| From: | Heikki Linnakangas <hlinnaka(at)iki(dot)fi> |
|---|---|
| To: | Chao Li <li(dot)evan(dot)chao(at)gmail(dot)com> |
| Cc: | "pgsql-hackers(at)postgresql(dot)org" <pgsql-hackers(at)postgresql(dot)org> |
| Subject: | Re: Refactor recovery conflict signaling a little |
| Date: | 2026-02-03 13:31:36 |
| Message-ID: | 81b2c9a1-6d75-4ba9-894c-fd66c9036d99@iki.fi |
| Views: | Whole Thread | Raw Message | Download mbox | Resend email |
| Thread: | |
| Lists: | pgsql-hackers |
Thanks for the review!
On 23/01/2026 04:41, Chao Li wrote:
>> On Jan 23, 2026, at 07:20, Heikki Linnakangas <hlinnaka(at)iki(dot)fi> wrote:
>> Patch 0001: Remove useless errdetail_abort()

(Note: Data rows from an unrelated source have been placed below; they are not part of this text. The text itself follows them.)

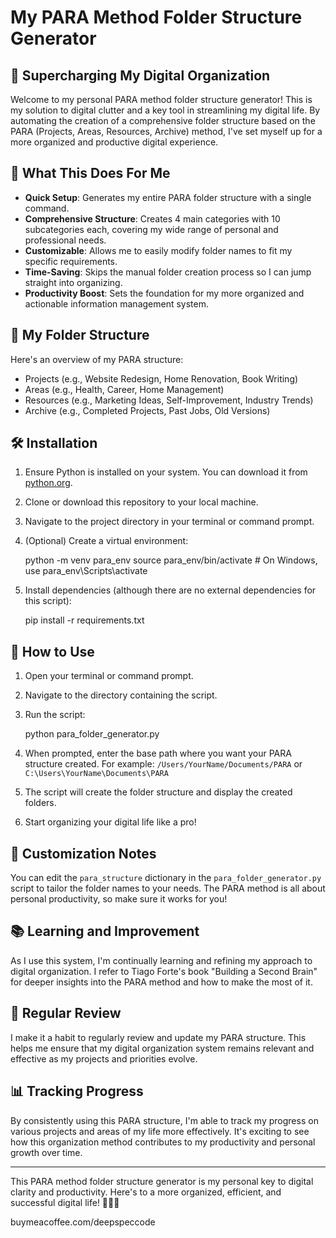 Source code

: # My PARA Method Folder Structure Generator

## 🚀 Supercharging My Digital Organization

Welcome to my personal PARA method folder structure generator! This is my solution to digital clutter and a key tool in streamlining my digital life. By automating the creation of a comprehensive folder structure based on the PARA (Projects, Areas, Resources, Archive) method, I've set myself up for a more organized and productive digital experience.

## 🌟 What This Does For Me

- **Quick Setup**: Generates my entire PARA folder structure with a single command.
- **Comprehensive Structure**: Creates 4 main categories with 10 subcategories each, covering my wide range of personal and professional needs.
- **Customizable**: Allows me to easily modify folder names to fit my specific requirements.
- **Time-Saving**: Skips the manual folder creation process so I can jump straight into organizing.
- **Productivity Boost**: Sets the foundation for my more organized and actionable information management system.

## 📂 My Folder Structure

Here's an overview of my PARA structure:

- Projects (e.g., Website Redesign, Home Renovation, Book Writing)
- Areas (e.g., Health, Career, Home Management)
- Resources (e.g., Marketing Ideas, Self-Improvement, Industry Trends)
- Archive (e.g., Completed Projects, Past Jobs, Old Versions)

## 🛠️ Installation

1. Ensure Python is installed on your system. You can download it from [python.org](https://www.python.org/downloads/).
2. Clone or download this repository to your local machine.
3. Navigate to the project directory in your terminal or command prompt.
4. (Optional) Create a virtual environment:

   python -m venv para_env
   source para_env/bin/activate  # On Windows, use para_env\Scripts\activate

5. Install dependencies (although there are no external dependencies for this script):

   pip install -r requirements.txt

## 🚀 How to Use

1. Open your terminal or command prompt.
2. Navigate to the directory containing the script.
3. Run the script:

   python para_folder_generator.py

4. When prompted, enter the base path where you want your PARA structure created.
For example: `/Users/YourName/Documents/PARA` or `C:\Users\YourName\Documents\PARA`
5. The script will create the folder structure and display the created folders.
6. Start organizing your digital life like a pro!

## 🔧 Customization Notes

You can edit the `para_structure` dictionary in the `para_folder_generator.py` script to tailor the folder names to your needs. The PARA method is all about personal productivity, so make sure it works for you!

## 📚 Learning and Improvement

As I use this system, I'm continually learning and refining my approach to digital organization. I refer to Tiago Forte's book "Building a Second Brain" for deeper insights into the PARA method and how to make the most of it.

## 🔄 Regular Review

I make it a habit to regularly review and update my PARA structure. This helps me ensure that my digital organization system remains relevant and effective as my projects and priorities evolve.

## 📊 Tracking Progress

By consistently using this PARA structure, I'm able to track my progress on various projects and areas of my life more effectively. It's exciting to see how this organization method contributes to my productivity and personal growth over time.

---

This PARA method folder structure generator is my personal key to digital clarity and productivity. Here's to a more organized, efficient, and successful digital life! 🚀📂✨

buymeacoffee.com/deepspeccode
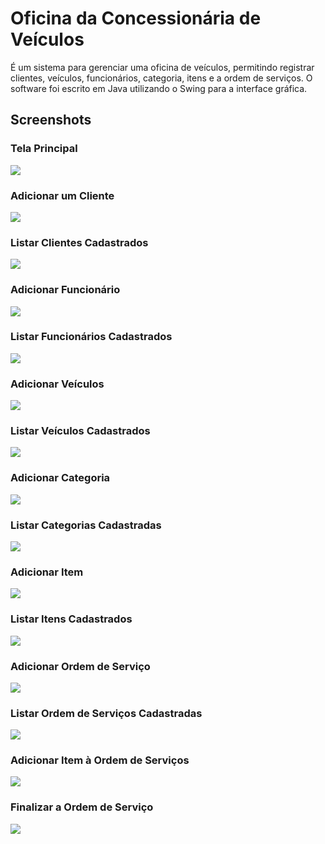 # Oficina da Concessionária de Veículos

É um sistema para gerenciar uma oficina de veículos, permitindo registrar clientes, 
veículos, funcionários, categoria, itens e a ordem de serviços. O software foi escrito
em Java utilizando o Swing para a interface gráfica.

## Screenshots

### Tela Principal
![](screenshots/img1.png)

### Adicionar um Cliente
![](screenshots/img2.png)

### Listar Clientes Cadastrados
![](screenshots/img3.png)

### Adicionar Funcionário
![](screenshots/img4.png)

### Listar Funcionários Cadastrados
![](screenshots/img5.png)

### Adicionar Veículos
![](screenshots/img6.png)

### Listar Veículos Cadastrados
![](screenshots/img7.png)

### Adicionar Categoria
![](screenshots/img8.png)

### Listar Categorias Cadastradas
![](screenshots/img9.png)

### Adicionar Item
![](screenshots/img10.png)

### Listar Itens Cadastrados
![](screenshots/img11.png)

### Adicionar Ordem de Serviço 
![](screenshots/img12.png)

### Listar Ordem de Serviços Cadastradas
![](screenshots/img13.png)

### Adicionar Item à Ordem de Serviços
![](screenshots/img14.png)

### Finalizar a Ordem de Serviço
![](screenshots/img15.png)

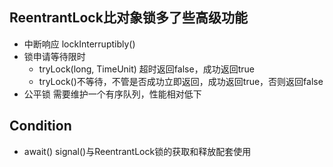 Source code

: ## ReentrantLock比对象锁多了些高级功能
- 中断响应 lockInterruptibly()
- 锁申请等待限时
  - tryLock(long, TimeUnit) 超时返回false，成功返回true
  - tryLock()不等待，不管是否成功立即返回，成功返回true，否则返回false
- 公平锁 需要维护一个有序队列，性能相对低下

## Condition
- await() signal()与ReentrantLock锁的获取和释放配套使用
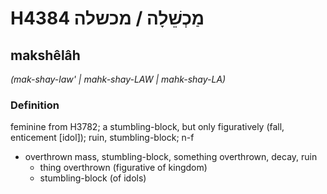 # H4384 מַכְשֵׁלָה / מכשלה

## makshêlâh

_(mak-shay-law' | mahk-shay-LAW | mahk-shay-LA)_

### Definition

feminine from H3782; a stumbling-block, but only figuratively (fall, enticement [idol]); ruin, stumbling-block; n-f

- overthrown mass, stumbling-block, something overthrown, decay, ruin
  - thing overthrown (figurative of kingdom)
  - stumbling-block (of idols)
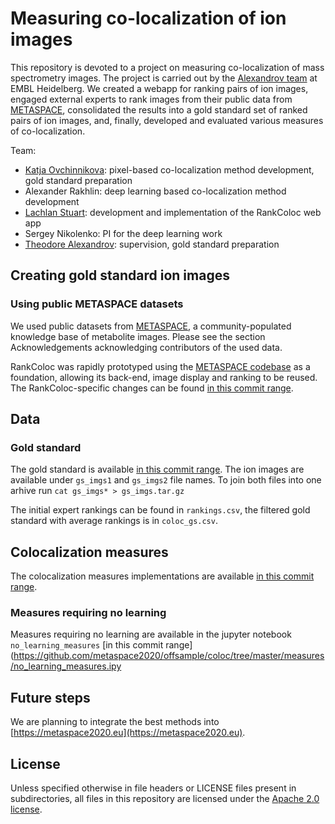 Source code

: # Measuring co-localization of ion images

This repository is devoted to a project on measuring co-localization of mass spectrometry images. The project is carried out by the [Alexandrov team](https://www.embl.de/research/units/scb/alexandrov/) at EMBL Heidelberg. We created a webapp for ranking pairs of ion images, engaged external experts to rank images from their public data from [METASPACE](http://metaspace2020.eu), consolidated the results into a gold standard set of ranked pairs of ion images, and, finally, developed and evaluated various measures of co-localization.

Team:

- [Katja Ovchinnikova](http://ovchinnikova.me/): pixel-based co-localization method development, gold standard preparation
- Alexander Rakhlin: deep learning based co-localization method development
- [Lachlan Stuart](https://github.com/LachlanStuart): development and implementation of the RankColoc web app
- Sergey Nikolenko: PI for the deep learning work
- [Theodore Alexandrov](https://www.embl.de/research/units/scb/alexandrov/members/index.php?s_personId=CP-60020464): supervision, gold standard preparation

## Creating gold standard ion images

### Using public METASPACE datasets

We used public datasets from [METASPACE](http://metaspace2020.eu), a community-populated knowledge base of metabolite images. Please see the section Acknowledgements acknowledging contributors of the used data.

RankColoc was rapidly prototyped using the [METASPACE codebase](https://github.com/metaspace2020/metaspace/) as a foundation,
allowing its back-end, image display and ranking to be reused. The RankColoc-specific changes can be found 
[in this commit range](https://github.com/metaspace2020/coloc/compare/2d316a9049c561e5f5b7a0deded05930a435dc14...67f8fa10e5aa1f7a1052c4adaae997a489b9ce52). 

## Data

### Gold standard

The gold standard is available [in this commit range](https://github.com/metaspace2020/coloc/tree/master/GS).
The ion images are available under `gs_imgs1` and `gs_imgs2` file names. To join both files into one arhive run `cat gs_imgs* > gs_imgs.tar.gz`

The initial expert rankings can be found in `rankings.csv`, the filtered gold standard with average rankings is in `coloc_gs.csv`.

## Colocalization measures

The colocalization measures implementations are available [in this commit range](https://github.com/metaspace2020/offsample/coloc/tree/master/measures).

### Measures requiring no learning

Measures requiring no learning are available in the jupyter notebook `no_learning_measures` [in this commit range](https://github.com/metaspace2020/offsample/coloc/tree/master/measures/no_learning_measures.ipy

## Future steps

We are planning to integrate the best methods into [https://metaspace2020.eu](https://metaspace2020.eu).

## License

Unless specified otherwise in file headers or LICENSE files present in subdirectories, all files in this repository are licensed under the [Apache 2.0 license](LICENSE).
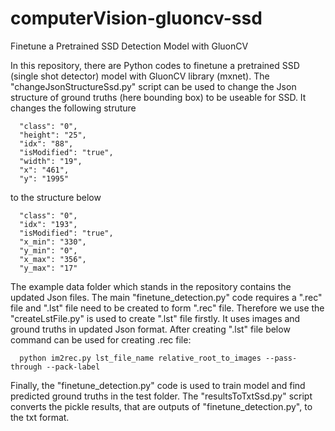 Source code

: # computerVision-gluoncv-ssd
Finetune a Pretrained SSD Detection Model with GluonCV

In this repository, there are Python codes to finetune a pretrained SSD (single shot detector) model with GluonCV library (mxnet). The "changeJsonStructureSsd.py" script can be used to change the Json structure of ground truths (here bounding box) to be useable for SSD. It changes the following struture

      "class": "0",
      "height": "25",
      "idx": "88",
      "isModified": "true",
      "width": "19",
      "x": "461",
      "y": "1995"

to the structure below

      "class": "0",
      "idx": "193",
      "isModified": "true",
      "x_min": "330",
      "y_min": "0",
      "x_max": "356",
      "y_max": "17"
      
The example data folder which stands in the repository contains the updated Json files. The main "finetune_detection.py" code requires a ".rec" file and ".lst" file need to be created to form ".rec" file. Therefore we use the "createLstFile.py" is used to create ".lst" file firstly. It uses images and ground truths in updated Json format. After creating ".lst" file below command can be used for creating .rec file:

      python im2rec.py lst_file_name relative_root_to_images --pass-through --pack-label

Finally, the "finetune_detection.py" code is used to train model and find predicted ground truths in the test folder. The "resultsToTxtSsd.py" script converts the pickle results, that are outputs of "finetune_detection.py", to the txt format.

>> --------------------------------------------
>>
>> ...
>>
>> Has anyone seen the "DETAIL: Abort reason: recovery conflict" in recent years, or ever? If not, let's rip it out.
>
> I did a Google search and couldn't find any post reporting the message, which seems to prove that message can be removed.
>
>> 0002: Don't hint that you can reconnect when the database is dropped
>> --------------------------------------------------------------------
>>
>> If you're connected to a database is being dropped, during recovery, you get an error like this:
>>
>> FATAL: terminating connection due to conflict with recovery
>> DETAIL: User was connected to a database that must be dropped.
>> HINT: In a moment you should be able to reconnect to the database and repeat your command.
>>
>> The hint seems misleading. The database is being dropped, you most likely can *not* reconnect to it. Let's remove it.
>
> I like this change. Not only removing the misleading error message, the code is also clearer now.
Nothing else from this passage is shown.